(Rendered images with source text)
┏━━

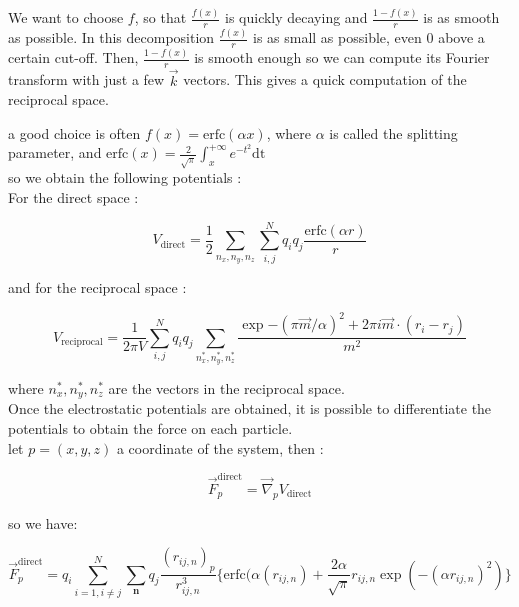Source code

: \documentclass[12pt,twoside,a4paper]{report}
\begin{document}
We want to choose $f$, so that $\frac{f(x)}{r}$ is quickly decaying and $\frac{1 - f(x)}{r}$ is as smooth as possible. In this decomposition $\frac{f(x)}{r}$  is as small as possible, even $0$ above a certain cut-off. Then, $\frac{1-f(x)}{r}$ is smooth enough so we can compute its Fourier transform with just a few $\overrightarrow{k}$ vectors. This gives a quick computation of the reciprocal space.

a good choice is often $f(x) = \text{erfc}(\alpha x)$, where $\alpha$ is called the splitting parameter, and $\text{erfc}(x) = \frac{2}{\sqrt{\pi}} \int_{x}^{+\infty}{e^{-t^2}\text{dt}} $\\

so we obtain the following potentials :\\

For the direct space :

\begin{equation}
   V_{\text{direct}} =  \frac{1}{2} \sum_{n_x,n_y,n_z} \sum_{i,j}^{N} q_i q_j \frac{\text{erfc}(\alpha r)}{r}
\end{equation}

and for the reciprocal space :

\begin{equation}
\label{Vrecip}
	V_{\text{reciprocal}} = \frac{1}{2 \pi V} \sum_{i,j}^{N} q_i q_j \sum_{n_x^*,n_y^*,n_z^*}\frac{\exp{-(\pi \overrightarrow{m}/\alpha)^2} +2\pi i \overrightarrow{m} \cdot (r_i - r_j)}{m^2}
\end{equation}

where $n_x^*,n_y^*,n_z^*$ are the vectors in the reciprocal space.\\


Once the electrostatic potentials are obtained, it is possible to differentiate the potentials to obtain the force on each particle.\\

let $p = (x,y,z)$ a coordinate of the system, then :


\begin{equation}
   \overrightarrow{F}_p^{\text{direct}} = \overrightarrow{\nabla}_p V_{\text{direct}} 
\end{equation}


so we have:

\begin{equation}
\label{ewaldDirect}
   \overrightarrow{F}_p^{\text{direct}} = q_i \sum\limits_{i=1,i\neq j}^N \sum\limits_{\textbf{n}} q_j \frac{(r_{ij,n})_p}{r_{ij,n}^3}
   \{\text{erfc}(\alpha (r_{ij,n}) + \frac{2\alpha}{\sqrt{\pi}} r_{ij,n} \exp(-(\alpha r_{ij,n})^2)\}
\end{equation}
\end{document}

┗━━

# [Work request]
If a line in the records contains "reciprocal", report it.

# [Your solution]
We want to choose $f$, so that $\frac{f(x)}{r}$ is quickly decaying and $\frac{1 - f(x)}{r}$ is as smooth as possible. In this decomposition $\frac{f(x)}{r}$  is as small as possible, even $0$ above a certain cut-off. Then, $\frac{1-f(x)}{r}$ is smooth enough so we can compute its Fourier transform with just a few $\overrightarrow{k}$ vectors. This gives a quick computation of the reciprocal space.
and for the reciprocal space :
	V_{\text{reciprocal}} = \frac{1}{2 \pi V} \sum_{i,j}^{N} q_i q_j \sum_{n_x^*,n_y^*,n_z^*}\frac{\exp{-(\pi \overrightarrow{m}/\alpha)^2} +2\pi i \overrightarrow{m} \cdot (r_i - r_j)}{m^2}
where $n_x^*,n_y^*,n_z^*$ are the vectors in the reciprocal space.\\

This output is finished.